Statt eines mehrere Hunderttausend Euro teuren Toilettenhäuschen für Glauchau spricht sich Andreas Winkler für eine andere Variante aus. Die hat er, gar nicht weit weg von hier, gesehen.

Glauchau.

Schmölln in Ostthüringen könnte als Vorbild dienen. Dort steht am Bahnhof eine öffentliche Toilette, die sich der Glauchauer CDU-Stadtrat Andreas Winkler auch in der Glauchauer Innenstadt vorstellen kann. "Eine solche Unisex-Modulanlage wäre für den geplanten Toiletteneinbau im Gebäude am Schillerplatz eine Alterbnative", sagt Winkler. Der Zweck, nämlich für die Bürger eine Möglichkeit zu schaffen, ihre Notdurft zu verrichten, sei damit erfüllt. Und: Eine solche Toilette aufzustellen, ist aus Winklers Sicht weitaus billiger, als das denkmalgeschützte ehemalige Toilettenhaus am Schillerplatz zu sanieren und darin eine neue Toilette einzubauen.

Das Vorhaben der Sanierung am Schillerplatz liegt momentan auf Eis, weil der Stadtrat einer Kosten- erhöhung von 70.000 Euro nicht zugestimmt hat. Denn die Gesamtkosten wären auf eine Viertelmillion Euro gestiegen, um eine Toilette für Damen und Herren sowie eine für behinderte Menschen einzubauen. Die Stadt machte die Auftragsvergaben rückgängig. Nach den Worten von Oberbürgermeister Peter Dresler (parteilos) will die Verwaltung gemeinsam mit dem Stadtrat eine neue Lösung erarbeiten. Dabei wird schon seit vielen Jahren über eine neue Toilette am Schillerplatz diskutiert. Varianten wurden vorgestellt - hinsichtlich der Größe, Ausstattung und der damit verbundenen Kosten.

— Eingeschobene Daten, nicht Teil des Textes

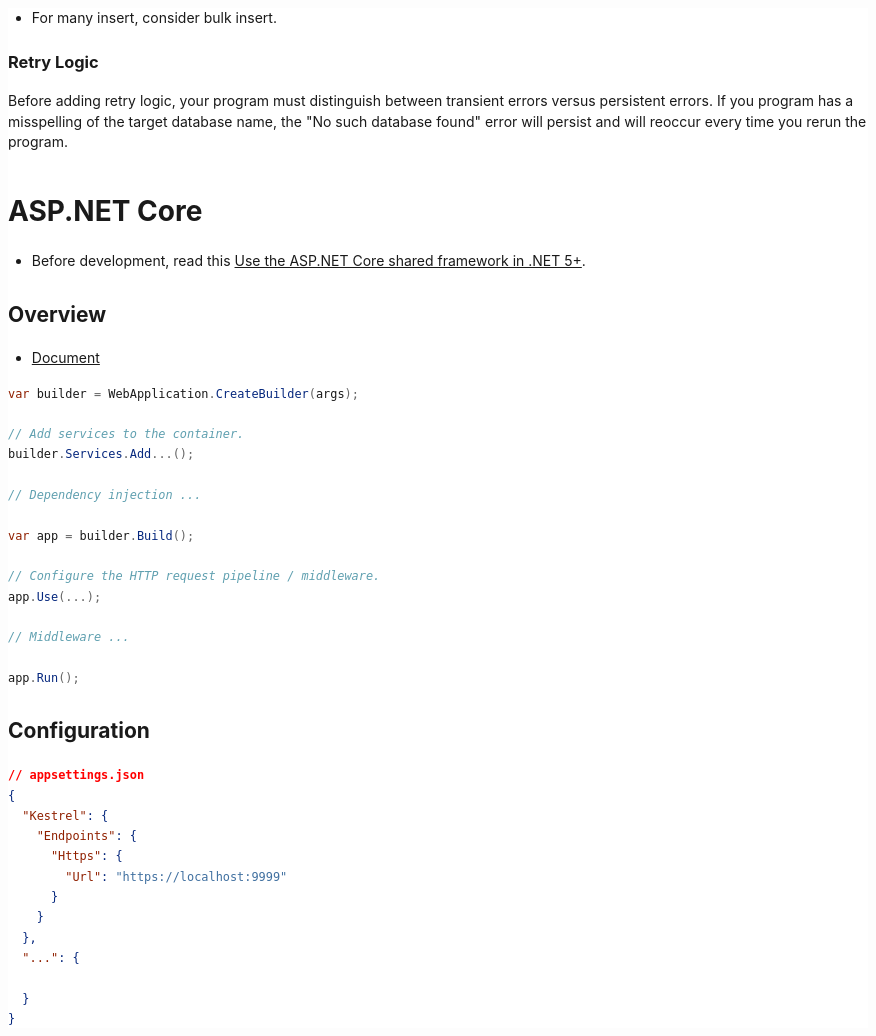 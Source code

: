 - For many insert, consider bulk insert.

### Retry Logic

Before adding retry logic, your program must distinguish between transient errors versus persistent errors. If you program has a misspelling of the target database name, the "No such database found" error will persist and will reoccur every time you rerun the program.

# ASP.NET Core

- Before development, read this [Use the ASP.NET Core shared framework in .NET 5+](https://learn.microsoft.com/en-us/aspnet/core/fundamentals/target-aspnetcore#use-the-aspnet-core-shared-framework).

## Overview

- [Document](https://learn.microsoft.com/en-us/aspnet/core/fundamentals/)

```cs
var builder = WebApplication.CreateBuilder(args);

// Add services to the container.
builder.Services.Add...();

// Dependency injection ...

var app = builder.Build();

// Configure the HTTP request pipeline / middleware.
app.Use(...);

// Middleware ...

app.Run();
```

## Configuration

```json
// appsettings.json
{
  "Kestrel": {
    "Endpoints": {
      "Https": {
        "Url": "https://localhost:9999"
      }
    }
  },
  "...": {

  }
} 
```
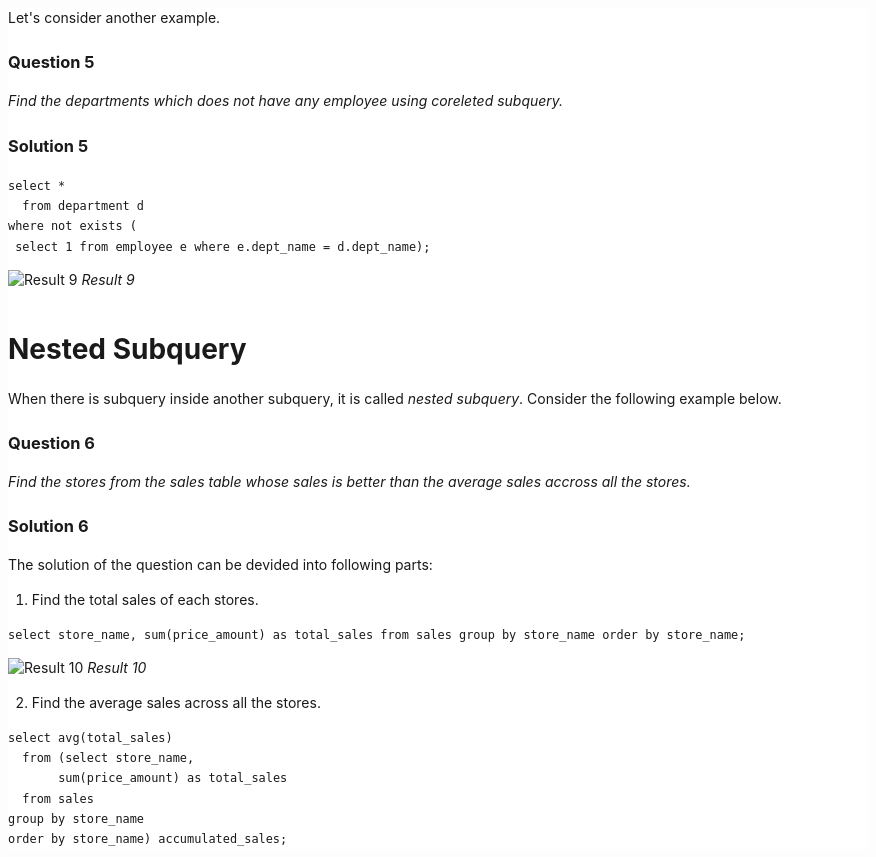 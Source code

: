 Let's consider another example.

### Question 5

_Find the departments which does not have any employee using coreleted subquery._

### Solution 5

```
select *
  from department d
where not exists (
 select 1 from employee e where e.dept_name = d.dept_name);
```

![Result 9](/blog_images/subquery-in-sql/image-9.png)
_Result 9_

# Nested Subquery

When there is subquery inside another subquery, it is called _nested subquery_. Consider the following example below.

### Question 6

_Find the stores from the sales table whose sales is better than the average sales accross all the stores._

### Solution 6

The solution of the question can be devided into following parts:

1. Find the total sales of each stores.

`select store_name,
       sum(price_amount) as total_sales
  from sales
group by store_name
order by store_name;`

![Result 10](/blog_images/subquery-in-sql/image-10.png)
_Result 10_

2. Find the average sales across all the stores.

```
select avg(total_sales)
  from (select store_name,
       sum(price_amount) as total_sales
  from sales
group by store_name
order by store_name) accumulated_sales;
```
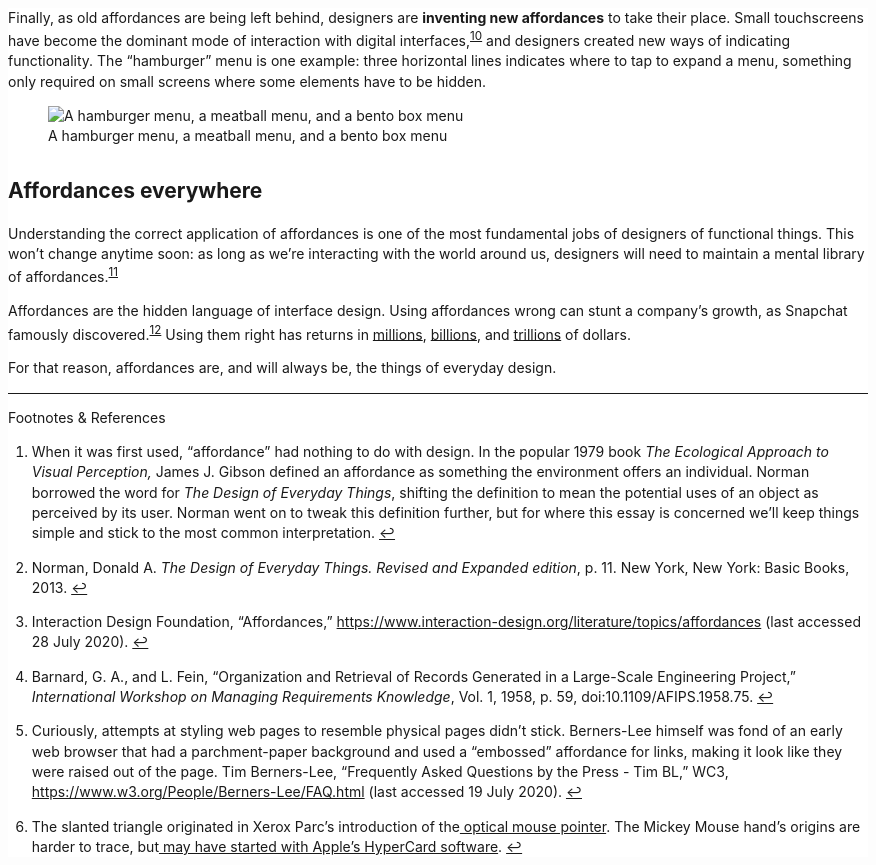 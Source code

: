<p>Finally, as old affordances are being left behind, designers are <strong>inventing new affordances</strong> to take their place. Small touchscreens have become the dominant mode of interaction with digital interfaces,<sup class="footnote-ref"><a href="#fn10" id="fnref10">10</a></sup> and designers created new ways of indicating functionality. The “hamburger” menu is one example: three horizontal lines indicates where to tap to expand a menu, something only required on small screens where some elements have to be hidden.</p>
<figure data-type="image"><img src="https://matthewstrom.com/images/everyday-design-1.jpg" alt="A hamburger menu, a meatball menu, and a bento box menu"><figcaption>A hamburger menu, a meatball menu, and a bento box menu</figcaption></figure>
<h2 id="affordances-everywhere">Affordances everywhere</h2>
<p>Understanding the correct application of affordances is one of the most fundamental jobs of designers of functional things. This won’t change anytime soon: as long as we’re interacting with the world around us, designers will need to maintain a mental library of affordances.<sup class="footnote-ref"><a href="#fn11" id="fnref11">11</a></sup></p>
<p>Affordances are the hidden language of interface design. Using affordances wrong can stunt a company’s growth, as Snapchat famously discovered.<sup class="footnote-ref"><a href="#fn12" id="fnref12">12</a></sup> Using them right has returns in <a href="https://articles.uie.com/three_hund_million_button/" target="_blank" rel="noopener">millions</a>, <a href="https://articles.uie.com/beyond_ux_tipping_point/" target="_blank" rel="noopener">billions</a>, and <a href="https://www.nngroup.com/articles/intranet-usability-the-trillion-dollar-question/" target="_blank" rel="noopener">trillions</a> of dollars.</p>
<p>For that reason, affordances are, and will always be, the things of everyday design.</p>
<hr>
<section class="footnotes l--space-compact">
<div class="t--weight-bold l--pad-btm-s">Footnotes & References</div>
<ol class="footnotes-list">
<li id="fn1" class="footnote-item"><p>When it was first used, “affordance” had nothing to do with design. In the popular 1979 book <em>The Ecological Approach to Visual Perception,</em> James J. Gibson defined an affordance as something the environment offers an individual. Norman borrowed the word for <em>The Design of Everyday Things</em>, shifting the definition to mean the potential uses of an object as perceived by its user. Norman went on to tweak this definition further, but for where this essay is concerned we’ll keep things simple and stick to the most common interpretation. <a href="#fnref1" class="footnote-backref">↩︎</a></p>
</li>
<li id="fn2" class="footnote-item"><p>Norman, Donald A. <em>The Design of Everyday Things. Revised and Expanded edition</em>, p. 11. New York, New York: Basic Books, 2013. <a href="#fnref2" class="footnote-backref">↩︎</a></p>
</li>
<li id="fn3" class="footnote-item"><p>Interaction Design Foundation, “Affordances,” <a href="https://www.interaction-design.org/literature/topics/affordances" target="_blank" rel="noopener">https://www.interaction-design.org/literature/topics/affordances</a> (last accessed 28 July 2020). <a href="#fnref3" class="footnote-backref">↩︎</a></p>
</li>
<li id="fn4" class="footnote-item"><p>Barnard, G. A., and L. Fein, “Organization and Retrieval of Records Generated in a Large-Scale Engineering Project,” <em>International Workshop on Managing Requirements Knowledge</em>, Vol. 1, 1958, p. 59, doi:10.1109/AFIPS.1958.75. <a href="#fnref4" class="footnote-backref">↩︎</a></p>
</li>
<li id="fn5" class="footnote-item"><p>Curiously, attempts at styling web pages to resemble physical pages didn’t stick. Berners-Lee himself was fond of an early web browser that had a parchment-paper background and used a “embossed” affordance for links, making it look like they were raised out of the page. Tim Berners-Lee, “Frequently Asked Questions by the Press - Tim BL,” WC3, <a href="https://www.w3.org/People/Berners-Lee/FAQ.html" target="_blank" rel="noopener">https://www.w3.org/People/Berners-Lee/FAQ.html</a> (last accessed 19 July 2020). <a href="#fnref5" class="footnote-backref">↩︎</a></p>
</li>
<li id="fn6" class="footnote-item"><p>The slanted triangle originated in Xerox Parc’s introduction of the<a href="http://bitsavers.trailing-edge.com/pdf/xerox/parc/techReports/VLSI-81-1_The_Optical_Mouse.pdf" target="_blank" rel="noopener"> optical mouse pointer</a>. The Mickey Mouse hand’s origins are harder to trace, but<a href="https://ux.stackexchange.com/questions/52503/who-created-the-mac-mickey-pointer-cursor" target="_blank" rel="noopener"> may have started with Apple’s HyperCard software</a>. <a href="#fnref6" class="footnote-backref">↩︎</a></p>
</li>
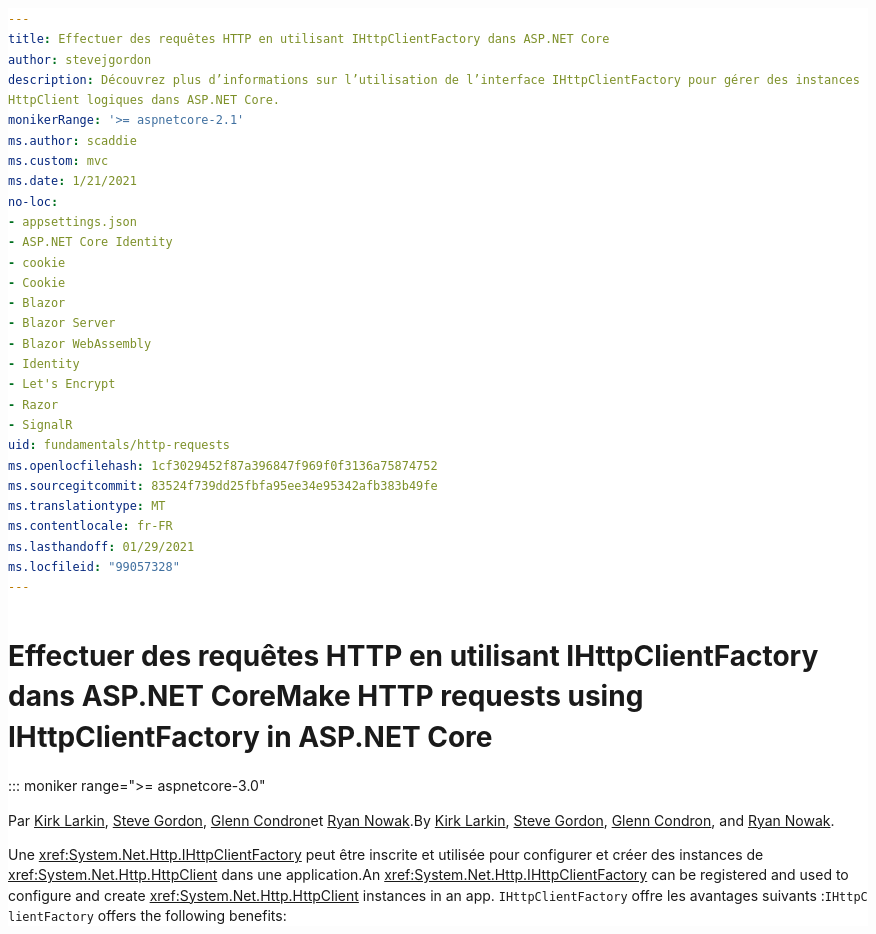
 ```yaml
---
title: Effectuer des requêtes HTTP en utilisant IHttpClientFactory dans ASP.NET Core
author: stevejgordon
description: Découvrez plus d’informations sur l’utilisation de l’interface IHttpClientFactory pour gérer des instances HttpClient logiques dans ASP.NET Core.
monikerRange: '>= aspnetcore-2.1'
ms.author: scaddie
ms.custom: mvc
ms.date: 1/21/2021
no-loc:
- appsettings.json
- ASP.NET Core Identity
- cookie
- Cookie
- Blazor
- Blazor Server
- Blazor WebAssembly
- Identity
- Let's Encrypt
- Razor
- SignalR
uid: fundamentals/http-requests
ms.openlocfilehash: 1cf3029452f87a396847f969f0f3136a75874752
ms.sourcegitcommit: 83524f739dd25fbfa95ee34e95342afb383b49fe
ms.translationtype: MT
ms.contentlocale: fr-FR
ms.lasthandoff: 01/29/2021
ms.locfileid: "99057328"
---
```

# <a name="make-http-requests-using-ihttpclientfactory-in-aspnet-core"></a><span data-ttu-id="c61e8-103">Effectuer des requêtes HTTP en utilisant IHttpClientFactory dans ASP.NET Core</span><span class="sxs-lookup"><span data-stu-id="c61e8-103">Make HTTP requests using IHttpClientFactory in ASP.NET Core</span></span>

::: moniker range=">= aspnetcore-3.0"

<span data-ttu-id="c61e8-104">Par [Kirk Larkin](https://github.com/serpent5), [Steve Gordon](https://github.com/stevejgordon), [Glenn Condron](https://github.com/glennc)et [Ryan Nowak](https://github.com/rynowak).</span><span class="sxs-lookup"><span data-stu-id="c61e8-104">By [Kirk Larkin](https://github.com/serpent5), [Steve Gordon](https://github.com/stevejgordon), [Glenn Condron](https://github.com/glennc), and [Ryan Nowak](https://github.com/rynowak).</span></span>

<span data-ttu-id="c61e8-105">Une <xref:System.Net.Http.IHttpClientFactory> peut être inscrite et utilisée pour configurer et créer des instances de <xref:System.Net.Http.HttpClient> dans une application.</span><span class="sxs-lookup"><span data-stu-id="c61e8-105">An <xref:System.Net.Http.IHttpClientFactory> can be registered and used to configure and create <xref:System.Net.Http.HttpClient> instances in an app.</span></span> <span data-ttu-id="c61e8-106">`IHttpClientFactory` offre les avantages suivants :</span><span class="sxs-lookup"><span data-stu-id="c61e8-106">`IHttpClientFactory` offers the following benefits:</span></span>
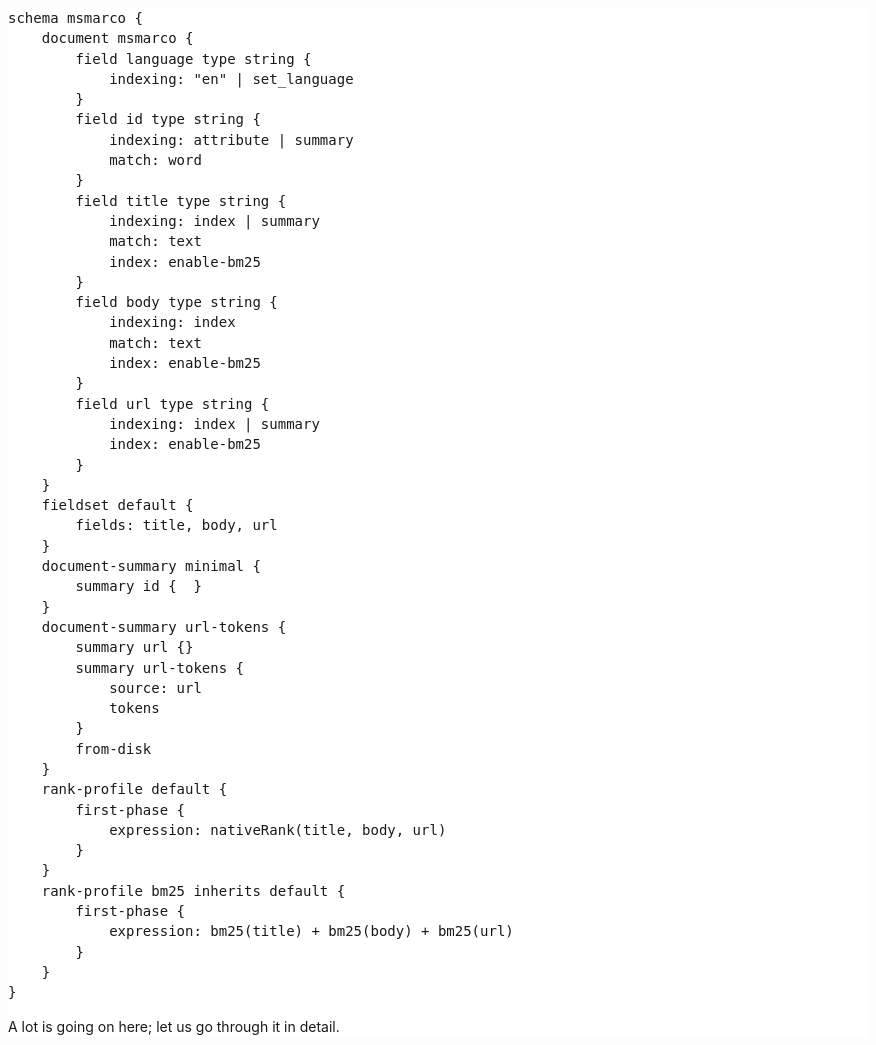 <pre data-test="file" data-path="text-search/app/schemas/msmarco.sd">
schema msmarco {
    document msmarco {
        field language type string {
            indexing: "en" | set_language 
        }
        field id type string {
            indexing: attribute | summary
            match: word
        }
        field title type string {
            indexing: index | summary
            match: text
            index: enable-bm25
        }
        field body type string {
            indexing: index
            match: text
            index: enable-bm25
        }
        field url type string {
            indexing: index | summary
            index: enable-bm25
        }
    }
    fieldset default {
        fields: title, body, url
    }
    document-summary minimal {
        summary id {  }
    }
    document-summary url-tokens {
        summary url {}
        summary url-tokens {
            source: url
            tokens
        }
        from-disk
    }
    rank-profile default {
        first-phase {
            expression: nativeRank(title, body, url)
        }
    }
    rank-profile bm25 inherits default {
        first-phase {
            expression: bm25(title) + bm25(body) + bm25(url)
        }
    }
}
</pre>
A lot is going on here; let us go through it in detail.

Eine Unisex-Anlage, wie sie nun Andreas Winkler vorschlägt, ist ein WC für alle, also unabhängig vom Geschlecht. Im konkreten Schmöllner Fall besteht der Komplex aus einer Toilette für Damen, Herren und behinderte Menschen. Wer von den Männern jedoch ein Problem damit hat, für den befindet sich auf der anderen Seite des kleinen Gebäudes ein Pissoir.

Der Ankauf, die Kosten für das Aufstellen und den Betrieb einer solchen Unisex-Anlage sollten nach Winklers Ansicht den Kosten für das geplante Toilettenhaus am Schillerpark gegenübergestellt werden. Das schließe den Aufwand für die Hygiene ebenso mit ein wie die Diskussion um mögliches Benutzungsentgelt.